Soon followed the news of Beresina—a poor
little river of Lithuania—where the history
of the world hung for a day as on a thread.
But a flash of the dying genius surmounted superhuman
difficulties, and the catastrophe was turned into a
disaster. The divisions of Victor and Oudinot—the
last to preserve any semblance of military discipline—were
almost annihilated. The French lost twelve thousand
killed or drowned in the river, sixteen thousand prisoners,
twelve of the remaining guns. But they were across
the Beresina. There was no longer a Grand Army,
however. There was no army at all—only
a starving, struggling trail of men stumbling through
the snow, without organization or discipline or hope.
It was a disaster on the same gigantic scale as the
past victories— a disaster worthy of such
a conqueror. Even his enemies forgot to rejoice.

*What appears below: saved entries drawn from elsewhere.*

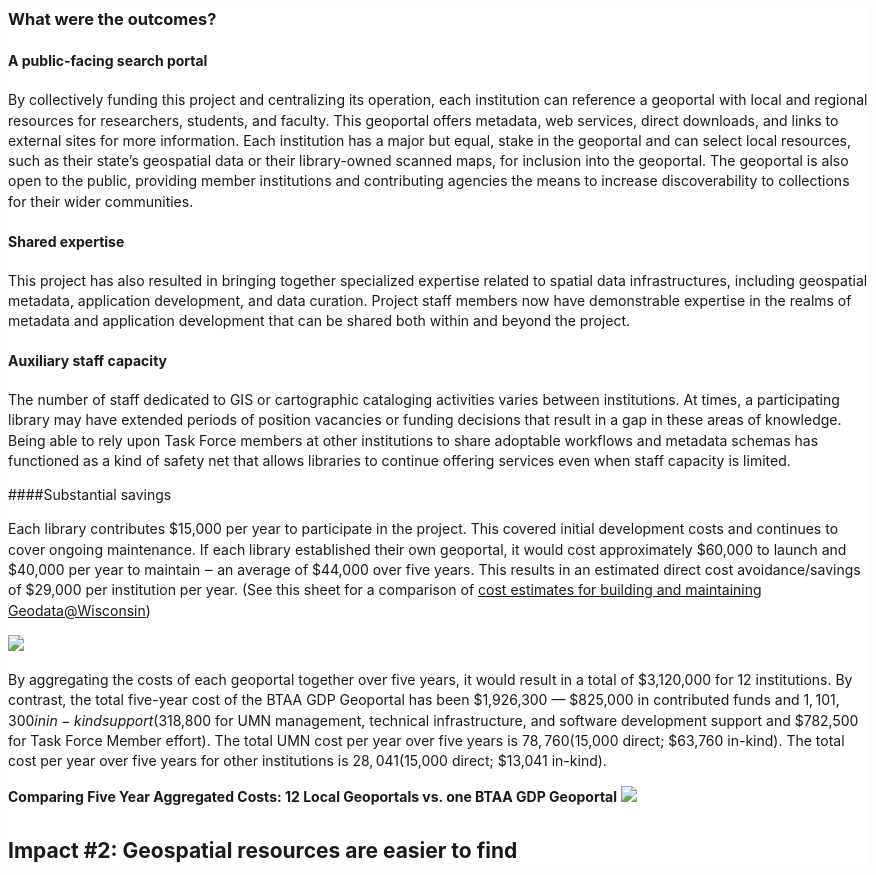 
### What were the outcomes?

#### A public-facing search portal 

By collectively funding this project and centralizing its operation, each institution can reference a geoportal with local and regional resources for researchers, students, and faculty. This geoportal offers metadata, web services, direct downloads, and links to external sites for more information. Each institution has a major but equal, stake in the geoportal and can select local resources, such as their state’s geospatial data or their library-owned scanned maps, for inclusion into the geoportal. The geoportal is also open to the public, providing member institutions and contributing agencies the means to increase discoverability to collections for their wider communities.

#### Shared expertise

This project has also resulted in bringing together specialized expertise related to spatial data infrastructures, including geospatial metadata, application development, and data curation. Project staff members now have demonstrable expertise in the realms of metadata and application development that can be shared both within and beyond the project.

#### Auxiliary staff capacity

The number of staff dedicated to GIS or cartographic cataloging activities varies between institutions. At times, a participating library may have extended periods of position vacancies or funding decisions that result in a gap in these areas of knowledge. Being able to rely upon Task Force members at other institutions to share adoptable workflows and  metadata schemas has functioned as a kind of safety net that allows libraries to continue offering services even when staff capacity is limited.

####Substantial savings

Each library contributes $15,000 per year to participate in the project. This covered initial development costs and continues to cover ongoing maintenance. If each library established their own geoportal, it would cost approximately $60,000 to launch and $40,000 per year to maintain ‒ an average of $44,000 over five years. This results in an estimated direct cost avoidance/savings of $29,000 per institution per year. (See this sheet for a comparison of [cost estimates for building and maintaining Geodata@Wisconsin](https://docs.google.com/document/d/1fvkfobcVxjxCDcc0hWYx-nwyqWU7va3qLvvKRrZ-OUM/edit?usp=sharing))

![](@images//impact-compare.png)

By aggregating the costs of each geoportal together over five years, it would result in a total of $3,120,000 for 12 institutions. By contrast, the total five-year cost of the BTAA GDP Geoportal has been $1,926,300 — $825,000 in contributed funds and $1,101,300 in in-kind support ($318,800 for UMN management, technical infrastructure, and software development support and $782,500 for Task Force Member effort). The total UMN cost per year over five years is $78,760 ($15,000 direct; $63,760 in-kind). The total cost per year over five years for other institutions is $28,041 ($15,000 direct; $13,041 in-kind).


**Comparing Five Year Aggregated Costs: 12 Local Geoportals vs. one BTAA GDP Geoportal**
![](@images//impact-cost3.png)


## Impact #2: Geospatial resources are easier to find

They caught their breath and waited.
And suddenly came the news that Napoleon was in Paris.
The
fire i’ the flint
Shows not, till it be
struck.
“It is time to do something,” said Papa
Barlasch on the December morning when the news reached
Dantzig that Napoleon was no longer with the army—that
he had made over the parody of command of the phantom
army to Murat, King of Naples—that he had
passed like an evil spirit unknown through Poland,
Prussia, Germany, travelling twelve hundred miles
night and day at breakneck speed, alone, racing to
Paris to save his throne.
“It is time to do something,” said all
Europe, when it was too late. For Napoleon was
himself again—alert, indomitable, raising
a new army, calling on France to rise to such heights
of energy and vitality as only France can compass;
for the colder nations of the North lack the imagination
that enables men to pit themselves against the gods
at the bidding of some stupendous will, only second
to the will of God Himself.
“Go to Dantzig, and hold it till I come,”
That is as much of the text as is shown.